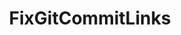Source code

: ---
optionsClassName: FixGitCommitLinksConfig
optionsClassFullName: MigrationTools._EngineV1.Configuration.Processing.FixGitCommitLinksConfig
configurationSamples:
- name: default
  description: 
  code: >-
    {
      "$type": "FixGitCommitLinksConfig",
      "Enabled": false,
      "TargetRepository": null,
      "QueryBit": null,
      "OrderBit": null
    }
  sampleFor: MigrationTools._EngineV1.Configuration.Processing.FixGitCommitLinksConfig
description: missng XML code comments
className: FixGitCommitLinks
typeName: Processors
architecture: v1
options:
- parameterName: Enabled
  type: Boolean
  description: missng XML code comments
  defaultValue: missng XML code comments
- parameterName: OrderBit
  type: String
  description: missng XML code comments
  defaultValue: missng XML code comments
- parameterName: QueryBit
  type: String
  description: missng XML code comments
  defaultValue: missng XML code comments
- parameterName: TargetRepository
  type: String
  description: missng XML code comments
  defaultValue: missng XML code comments
status: missng XML code comments
processingTarget: missng XML code comments
classFile: /src/VstsSyncMigrator.Core/Execution/ProcessingContext/FixGitCommitLinks.cs
optionsClassFile: /src/MigrationTools/_EngineV1/Configuration/Processing/FixGitCommitLinksConfig.cs

redirectFrom: []
layout: reference
toc: true
permalink: /Reference/v1/Processors/FixGitCommitLinks/
title: FixGitCommitLinks
categories:
- Processors
- v1
topics:
- topic: notes
  path: /docs/Reference/v1/Processors/FixGitCommitLinks-notes.md
  exists: false
  markdown: ''
- topic: introduction
  path: /docs/Reference/v1/Processors/FixGitCommitLinks-introduction.md
  exists: false
  markdown: ''

---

- ASSIGNED TASK
Please give the number of lines in the data where "QueryBit" appears, without any other words.

- ANSWER TO THE EXERCISE
2